Лишь музыка (никогда живопись) может стоять рядом с соснами на голубом снегу. Особенно если в ней что-то понимаешь (ср. стихи) — не надо этого бояться. <…>

27.2.

Надо запоминать лица, костюмы, людей, с которыми разговариваешь (очереди и т. п.). <…>

Абсолютно необходимо помнить лишь то, что способствует реальному измененью жизни. Все остальное нужно, но не обязательно, расстраиваться из-за него не надо. Будет другая жизнь, будут другие мысли — много («доверие к жизни»).

Жизнь идет без перерыва. В то время, в те же минуты, когда я сижу в «отделе», кто-то уезжает, кто-то диссертирует, что-то происходит в высоких светлых комнатах всюду.

4.4.

Пустые мечты — это именно «недоверие к жизни», к ее солнцу, ветру, к дорогам. Минута живого ветра больше всего этого (т. е. если б и сбылось). Надо все время помнить о жизни со всем этим.

Жизнь не имеет другой цели кроме себя самой.

Переход к силлабике: стихи твердого метра, но силлабического («огнем моих страстей и водой моих слез»).

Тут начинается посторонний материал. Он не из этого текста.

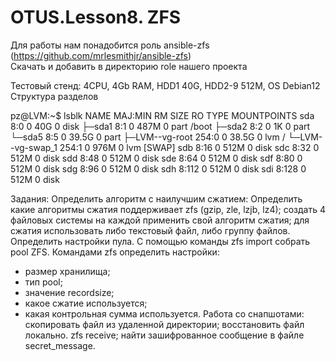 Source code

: # OTUS.Lesson8. ZFS
Для работы нам понадобится роль ansible-zfs (https://github.com/mrlesmithjr/ansible-zfs)  
Скачать и добавить в директорию role нашего проекта

Тестовый стенд: 4CPU, 4Gb RAM, HDD1 40G, HDD2-9 512M, OS Debian12
Структура разделов 

pz@LVM:~$ lsblk 
NAME               MAJ:MIN RM  SIZE RO TYPE MOUNTPOINTS
sda                  8:0    0   40G  0 disk 
├─sda1               8:1    0  487M  0 part /boot
├─sda2               8:2    0    1K  0 part 
└─sda5               8:5    0 39.5G  0 part 
  ├─LVM--vg-root   254:0    0 38.5G  0 lvm  /
  └─LVM--vg-swap_1 254:1    0  976M  0 lvm  [SWAP]
sdb                  8:16   0  512M  0 disk 
sdc                  8:32   0  512M  0 disk 
sdd                  8:48   0  512M  0 disk 
sde                  8:64   0  512M  0 disk 
sdf                  8:80   0  512M  0 disk 
sdg                  8:96   0  512M  0 disk 
sdh                  8:112  0  512M  0 disk 
sdi                  8:128  0  512M  0 disk 

Задания:
Определить алгоритм с наилучшим сжатием:
Определить какие алгоритмы сжатия поддерживает zfs (gzip, zle, lzjb, lz4);
создать 4 файловых системы на каждой применить свой алгоритм сжатия;
для сжатия использовать либо текстовый файл, либо группу файлов.
Определить настройки пула.
С помощью команды zfs import собрать pool ZFS.
Командами zfs определить настройки:
- размер хранилища;    
- тип pool;
- значение recordsize;
- какое сжатие используется;
- какая контрольная сумма используется.
Работа со снапшотами:
скопировать файл из удаленной директории;
восстановить файл локально. zfs receive;
найти зашифрованное сообщение в файле secret_message.

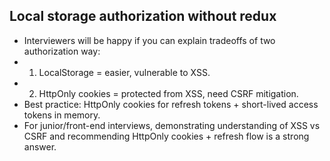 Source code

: ## Local storage authorization without redux
- Interviewers will be happy if you can explain tradeoffs of two authorization way:
- 1. LocalStorage = easier, vulnerable to XSS.
- 2. HttpOnly cookies = protected from XSS, need CSRF mitigation.
- Best practice: HttpOnly cookies for refresh tokens + short-lived access tokens in memory.
- For junior/front-end interviews, demonstrating understanding of XSS vs CSRF and recommending HttpOnly cookies + refresh flow is a strong answer.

Мечта с реалистической мотивировкой — это уже не мечта, а творческая фантазия. Без таковой она бессмысленна и сама не живет (NB). Меж тем «счастье» невозможно (такое). Мечтается только о том, что знаешь (хоть и не лучшем — здесь, то, что видел, украшенно и т. д.) — жизнь не так богата тем, чего не знаешь. <…>

6.4.

<…>Отсутствие чувства значительности себя, своей судьбы — главная причина отсутствия лирики. Настоящий стих — фонетическое отраженье именно этого чувства. Весь же строй нашей жизни внушает человеку ощущенье полной своей ничтожности. «Противовесы» какие-нибудь важны, человек же — тьфу; голос его «тоньше писка»[24]. <…>

Фрагменты из писем разных лет

Лето 1966 г.[25]

Приехал совсем из Цихисдзири в Батуми, ночью уезжаю в Тбилиси. Дома буду 26-го и тут же стану искать Вас. Возможно, даже увидимся раньше, чем придет это письмо. Рувим[26] Ваш просто великолепен. Я даже не думал, что он такой интересный человек.

В доме отдыха было скучно — если не считать моря; а образ жизни какой-то удивительно старомодный, 30-летней давности. <…>

Батуми мне понравился, он тихий и уютный, но здесь, видимо, то же, что по всей Грузии — жить можно только будучи совершенно свободным, т. е. не учась, не работая и т. д. Здесь есть тишина. И ее больше, чем у нас!

17.3.1968 г.

А совет мой тот же, что и всегда, — постарайтесь сократить место идей (всегда в той или иной степени отраженных), и расширить общенье с вещами (простыми и материальными). Будьте внимательней к тротуарам, к тучам, к трамваям, к человеческим лицам (т. е. не на страницах, а на улице!). Постарайтесь меньше думать о том, какая вы несчастная (глядишь — и пройдет это). Будьте к себе суше, критичней (не в том, чтоб самой себя ругать бессмысленно, а в том, чтоб больше от себя требовать).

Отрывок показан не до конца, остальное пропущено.